Saved entries:
————————

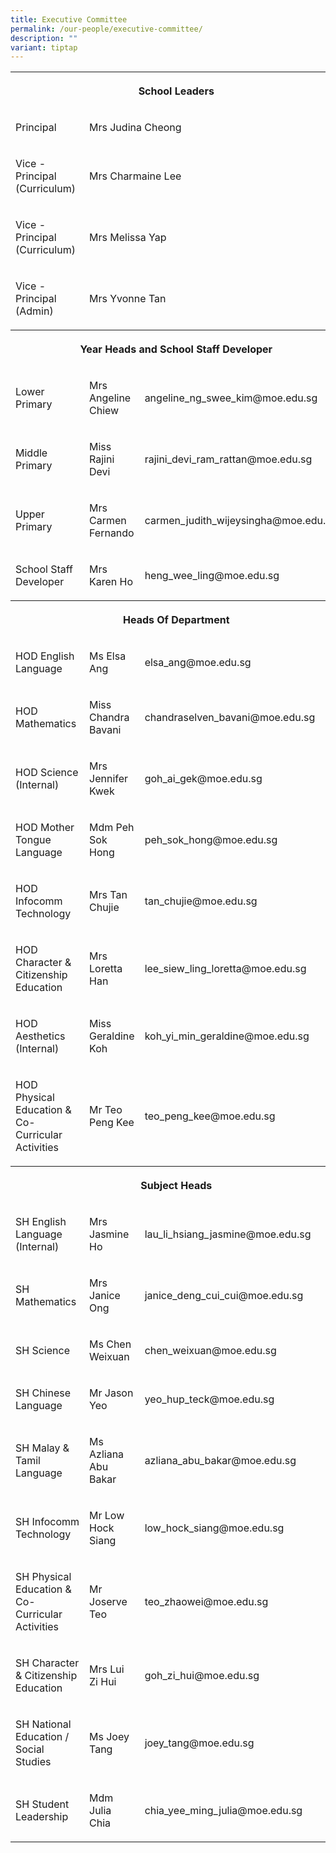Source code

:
 ```yaml
---
title: Executive Committee
permalink: /our-people/executive-committee/
description: ""
variant: tiptap
---
```

<table style="minWidth: 75px">
<colgroup>
<col>
<col>
<col>
</colgroup>
<tbody>
<tr>
<th rowspan="1" colspan="3">
<p>School Leaders</p>
</th>
</tr>
<tr>
<td rowspan="1" colspan="1">
<p>Principal</p>
</td>
<td rowspan="1" colspan="2">
<p>Mrs Judina Cheong</p>
</td>
</tr>
<tr>
<td rowspan="1" colspan="1">
<p>Vice - Principal (Curriculum)</p>
</td>
<td rowspan="1" colspan="2">
<p>Mrs Charmaine Lee</p>
</td>
</tr>
<tr>
<td rowspan="1" colspan="1">
<p>Vice - Principal (Curriculum)</p>
</td>
<td rowspan="1" colspan="2">
<p>Mrs Melissa Yap</p>
</td>
</tr>
<tr>
<td rowspan="1" colspan="1">
<p>Vice - Principal (Admin)</p>
</td>
<td rowspan="1" colspan="2">
<p>Mrs Yvonne Tan</p>
</td>
</tr>
<tr>
<th rowspan="1" colspan="3">
<p>Year Heads and School Staff Developer</p>
</th>
</tr>
<tr>
<td rowspan="1" colspan="1">
<p>Lower Primary</p>
</td>
<td rowspan="1" colspan="1">
<p>Mrs Angeline Chiew</p>
</td>
<td rowspan="1" colspan="1">
<p>angeline_ng_swee_kim@moe.edu.sg</p>
</td>
</tr>
<tr>
<td rowspan="1" colspan="1">
<p>Middle Primary</p>
</td>
<td rowspan="1" colspan="1">
<p>Miss Rajini Devi</p>
</td>
<td rowspan="1" colspan="1">
<p>rajini_devi_ram_rattan@moe.edu.sg</p>
</td>
</tr>
<tr>
<td rowspan="1" colspan="1">
<p>Upper Primary</p>
</td>
<td rowspan="1" colspan="1">
<p>Mrs Carmen Fernando</p>
</td>
<td rowspan="1" colspan="1">
<p>carmen_judith_wijeysingha@moe.edu.sg</p>
</td>
</tr>
<tr>
<td rowspan="1" colspan="1">
<p>School Staff Developer</p>
</td>
<td rowspan="1" colspan="1">
<p>Mrs Karen Ho</p>
</td>
<td rowspan="1" colspan="1">
<p>heng_wee_ling@moe.edu.sg</p>
</td>
</tr>
<tr>
<th rowspan="1" colspan="3">
<p>Heads Of Department</p>
</th>
</tr>
<tr>
<td rowspan="1" colspan="1">
<p>HOD English Language</p>
</td>
<td rowspan="1" colspan="1">
<p>Ms Elsa Ang</p>
</td>
<td rowspan="1" colspan="1">
<p>elsa_ang@moe.edu.sg</p>
</td>
</tr>
<tr>
<td rowspan="1" colspan="1">
<p>HOD Mathematics</p>
</td>
<td rowspan="1" colspan="1">
<p>Miss Chandra Bavani</p>
</td>
<td rowspan="1" colspan="1">
<p>chandraselven_bavani@moe.edu.sg</p>
</td>
</tr>
<tr>
<td rowspan="1" colspan="1">
<p>HOD Science (Internal)</p>
</td>
<td rowspan="1" colspan="1">
<p>Mrs Jennifer Kwek</p>
</td>
<td rowspan="1" colspan="1">
<p>goh_ai_gek@moe.edu.sg</p>
</td>
</tr>
<tr>
<td rowspan="1" colspan="1">
<p>HOD Mother Tongue Language</p>
</td>
<td rowspan="1" colspan="1">
<p>Mdm Peh Sok Hong</p>
</td>
<td rowspan="1" colspan="1">
<p>peh_sok_hong@moe.edu.sg</p>
</td>
</tr>
<tr>
<td rowspan="1" colspan="1">
<p>HOD Infocomm Technology</p>
</td>
<td rowspan="1" colspan="1">
<p>Mrs Tan Chujie</p>
</td>
<td rowspan="1" colspan="1">
<p>tan_chujie@moe.edu.sg</p>
</td>
</tr>
<tr>
<td rowspan="1" colspan="1">
<p>HOD Character &amp; Citizenship Education</p>
</td>
<td rowspan="1" colspan="1">
<p>Mrs Loretta Han</p>
</td>
<td rowspan="1" colspan="1">
<p>lee_siew_ling_loretta@moe.edu.sg</p>
</td>
</tr>
<tr>
<td rowspan="1" colspan="1">
<p>HOD Aesthetics (Internal)</p>
</td>
<td rowspan="1" colspan="1">
<p>Miss Geraldine Koh</p>
</td>
<td rowspan="1" colspan="1">
<p>koh_yi_min_geraldine@moe.edu.sg</p>
</td>
</tr>
<tr>
<td rowspan="1" colspan="1">
<p>HOD Physical Education &amp; Co-Curricular Activities</p>
</td>
<td rowspan="1" colspan="1">
<p>Mr Teo Peng Kee</p>
</td>
<td rowspan="1" colspan="1">
<p>teo_peng_kee@moe.edu.sg</p>
</td>
</tr>
<tr>
<th rowspan="1" colspan="3">
<p>Subject Heads</p>
</th>
</tr>
<tr>
<td rowspan="1" colspan="1">
<p>SH English Language (Internal)</p>
</td>
<td rowspan="1" colspan="1">
<p>Mrs Jasmine Ho</p>
</td>
<td rowspan="1" colspan="1">
<p>lau_li_hsiang_jasmine@moe.edu.sg</p>
</td>
</tr>
<tr>
<td rowspan="1" colspan="1">
<p>SH Mathematics</p>
</td>
<td rowspan="1" colspan="1">
<p>Mrs Janice Ong</p>
</td>
<td rowspan="1" colspan="1">
<p>janice_deng_cui_cui@moe.edu.sg</p>
</td>
</tr>
<tr>
<td rowspan="1" colspan="1">
<p>SH Science</p>
</td>
<td rowspan="1" colspan="1">
<p>Ms Chen Weixuan</p>
</td>
<td rowspan="1" colspan="1">
<p>chen_weixuan@moe.edu.sg</p>
</td>
</tr>
<tr>
<td rowspan="1" colspan="1">
<p>SH Chinese Language</p>
</td>
<td rowspan="1" colspan="1">
<p>Mr Jason Yeo</p>
</td>
<td rowspan="1" colspan="1">
<p>yeo_hup_teck@moe.edu.sg</p>
</td>
</tr>
<tr>
<td rowspan="1" colspan="1">
<p>SH Malay &amp; Tamil Language</p>
</td>
<td rowspan="1" colspan="1">
<p>Ms Azliana Abu Bakar</p>
</td>
<td rowspan="1" colspan="1">
<p>azliana_abu_bakar@moe.edu.sg</p>
</td>
</tr>
<tr>
<td rowspan="1" colspan="1">
<p>SH&nbsp;Infocomm Technology</p>
</td>
<td rowspan="1" colspan="1">
<p>Mr Low Hock Siang</p>
</td>
<td rowspan="1" colspan="1">
<p>low_hock_siang@moe.edu.sg</p>
</td>
</tr>
<tr>
<td rowspan="1" colspan="1">
<p>SH Physical Education &amp; Co-Curricular Activities</p>
</td>
<td rowspan="1" colspan="1">
<p>Mr Joserve Teo</p>
</td>
<td rowspan="1" colspan="1">
<p>teo_zhaowei@moe.edu.sg</p>
</td>
</tr>
<tr>
<td rowspan="1" colspan="1">
<p>SH Character &amp; Citizenship Education</p>
</td>
<td rowspan="1" colspan="1">
<p>Mrs Lui Zi Hui</p>
</td>
<td rowspan="1" colspan="1">
<p>goh_zi_hui@moe.edu.sg</p>
</td>
</tr>
<tr>
<td rowspan="1" colspan="1">
<p>SH National Education / Social Studies</p>
</td>
<td rowspan="1" colspan="1">
<p>Ms Joey Tang</p>
</td>
<td rowspan="1" colspan="1">
<p>joey_tang@moe.edu.sg</p>
</td>
</tr>
<tr>
<td rowspan="1" colspan="1">
<p>SH Student Leadership</p>
</td>
<td rowspan="1" colspan="1">
<p>Mdm Julia Chia</p>
</td>
<td rowspan="1" colspan="1">
<p>chia_yee_ming_julia@moe.edu.sg</p>
</td>
</tr>
</tbody>
</table>
<p></p>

————————

## Brief
Locate the lines above that hold the word "Physical". Show every one of them.

## Task solution
<p>HOD Physical Education &amp; Co-Curricular Activities</p>
<p>SH Physical Education &amp; Co-Curricular Activities</p>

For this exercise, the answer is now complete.